Every line in the listing below that holds the word "fallback" should be returned.

Segment Open

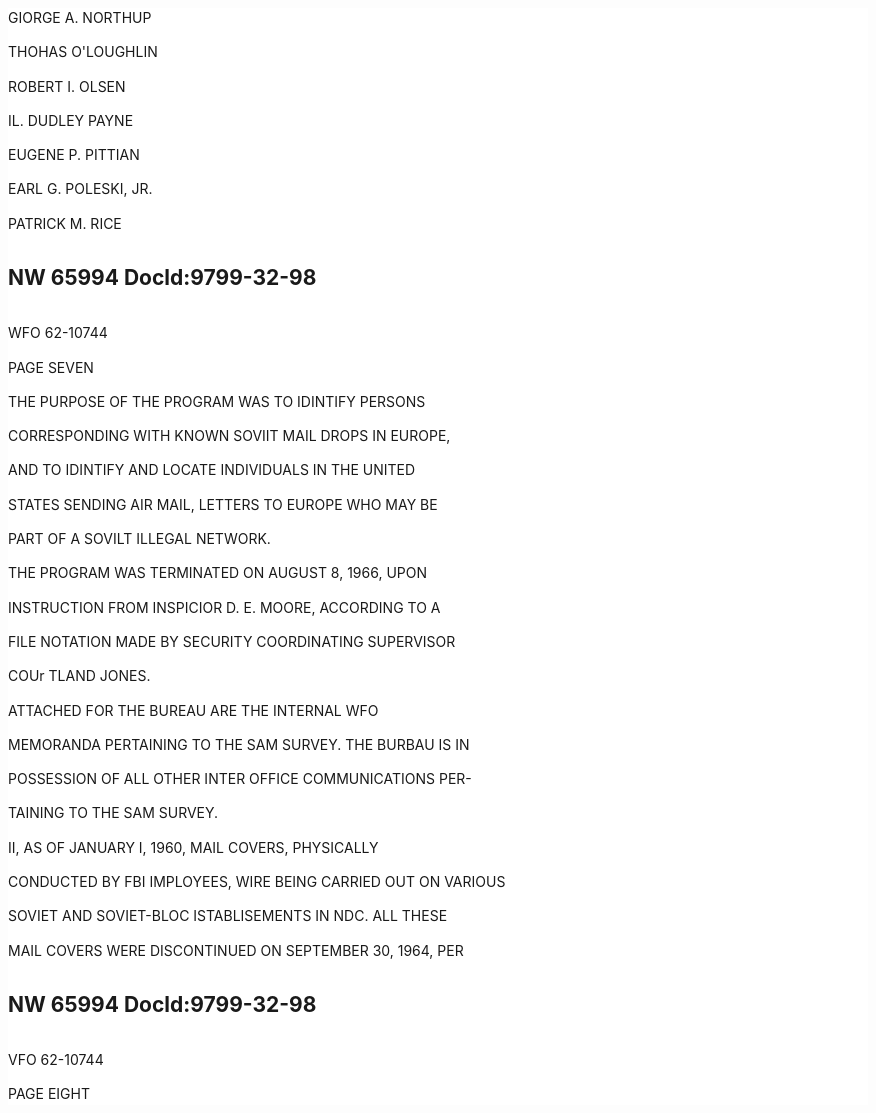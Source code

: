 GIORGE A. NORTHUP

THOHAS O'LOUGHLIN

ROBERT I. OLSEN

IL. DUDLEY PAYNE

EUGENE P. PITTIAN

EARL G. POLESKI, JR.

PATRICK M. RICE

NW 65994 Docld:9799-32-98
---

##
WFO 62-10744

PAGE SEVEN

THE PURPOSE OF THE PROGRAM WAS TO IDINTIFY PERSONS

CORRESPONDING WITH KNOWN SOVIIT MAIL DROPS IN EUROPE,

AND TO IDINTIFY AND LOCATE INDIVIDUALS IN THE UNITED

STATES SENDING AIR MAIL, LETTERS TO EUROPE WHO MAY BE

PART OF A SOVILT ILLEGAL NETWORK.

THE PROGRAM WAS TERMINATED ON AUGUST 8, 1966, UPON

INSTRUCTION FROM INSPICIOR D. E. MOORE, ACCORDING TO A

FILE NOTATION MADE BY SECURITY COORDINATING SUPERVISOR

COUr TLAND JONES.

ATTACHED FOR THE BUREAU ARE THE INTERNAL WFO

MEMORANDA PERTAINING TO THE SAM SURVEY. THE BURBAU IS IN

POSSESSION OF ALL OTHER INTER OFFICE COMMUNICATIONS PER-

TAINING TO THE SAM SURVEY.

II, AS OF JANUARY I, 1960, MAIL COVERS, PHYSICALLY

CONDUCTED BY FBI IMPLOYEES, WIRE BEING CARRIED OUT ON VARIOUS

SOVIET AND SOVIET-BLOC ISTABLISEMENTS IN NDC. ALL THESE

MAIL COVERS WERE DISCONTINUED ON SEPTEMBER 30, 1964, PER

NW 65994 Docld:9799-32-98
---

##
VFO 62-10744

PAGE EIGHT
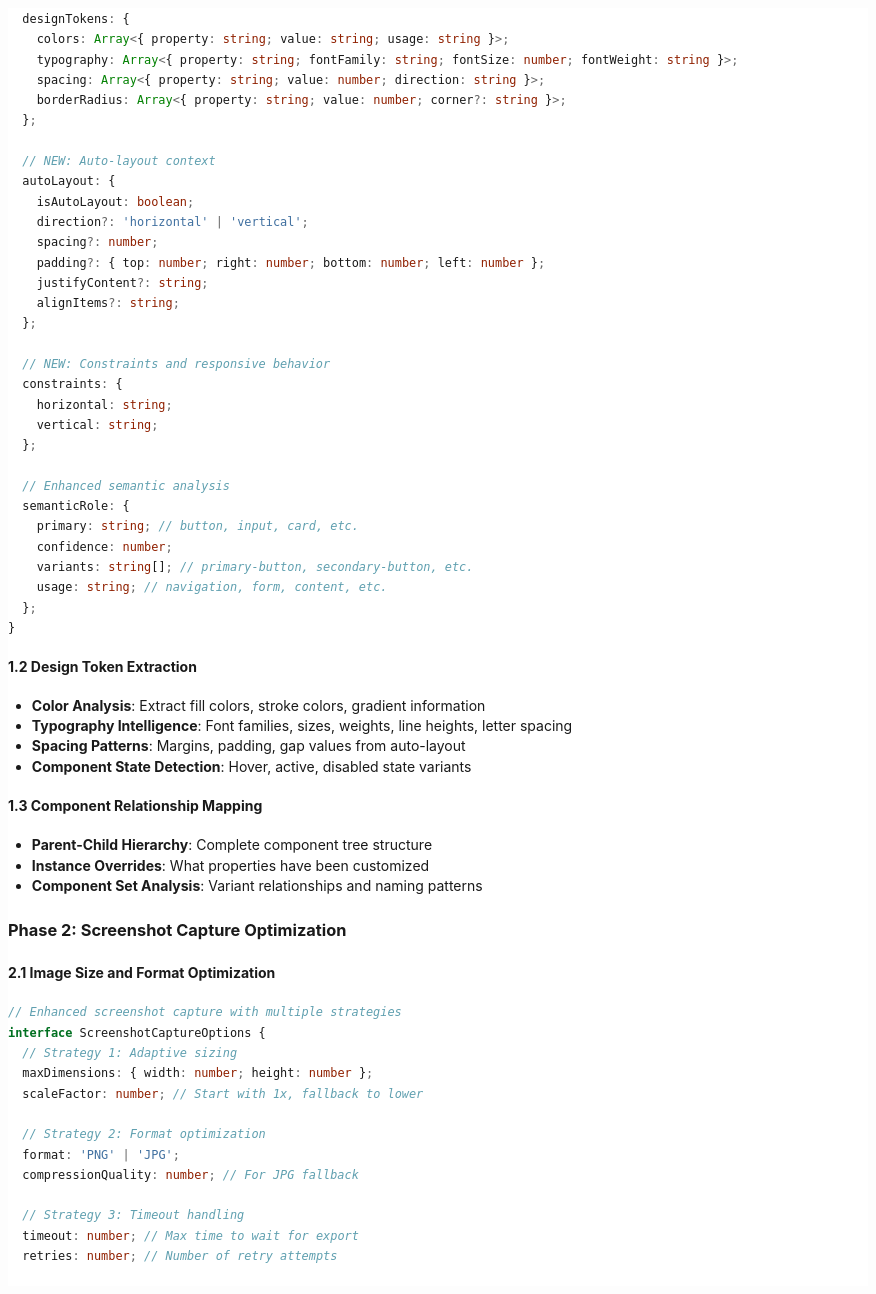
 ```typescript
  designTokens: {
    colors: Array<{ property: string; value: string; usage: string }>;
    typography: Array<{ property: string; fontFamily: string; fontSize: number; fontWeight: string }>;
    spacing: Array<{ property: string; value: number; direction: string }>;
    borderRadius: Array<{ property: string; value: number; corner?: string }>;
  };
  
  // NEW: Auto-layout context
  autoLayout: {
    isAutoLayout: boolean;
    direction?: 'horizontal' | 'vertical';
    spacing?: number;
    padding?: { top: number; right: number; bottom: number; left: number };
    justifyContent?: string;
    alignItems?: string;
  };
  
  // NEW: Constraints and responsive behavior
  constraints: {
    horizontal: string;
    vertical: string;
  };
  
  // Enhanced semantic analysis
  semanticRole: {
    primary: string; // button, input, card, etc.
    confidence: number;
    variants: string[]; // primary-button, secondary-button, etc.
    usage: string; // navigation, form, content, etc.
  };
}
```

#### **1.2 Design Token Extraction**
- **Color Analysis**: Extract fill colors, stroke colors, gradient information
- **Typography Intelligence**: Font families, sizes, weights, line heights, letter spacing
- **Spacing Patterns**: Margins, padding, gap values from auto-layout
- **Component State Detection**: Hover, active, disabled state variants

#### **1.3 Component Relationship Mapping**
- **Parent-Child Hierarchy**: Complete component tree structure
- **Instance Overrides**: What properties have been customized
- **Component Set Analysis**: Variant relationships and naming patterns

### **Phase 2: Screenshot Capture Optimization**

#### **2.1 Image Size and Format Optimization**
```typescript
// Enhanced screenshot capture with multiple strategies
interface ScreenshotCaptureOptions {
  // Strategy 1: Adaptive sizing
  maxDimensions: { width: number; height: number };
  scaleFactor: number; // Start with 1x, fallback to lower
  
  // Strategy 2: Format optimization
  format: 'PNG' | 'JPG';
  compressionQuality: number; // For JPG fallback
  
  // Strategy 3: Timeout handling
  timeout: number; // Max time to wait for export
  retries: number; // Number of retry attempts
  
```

Segment Closed

▶ _SOLUTION FOR THIS TASK_:
  scaleFactor: number; // Start with 1x, fallback to lower
  compressionQuality: number; // For JPG fallback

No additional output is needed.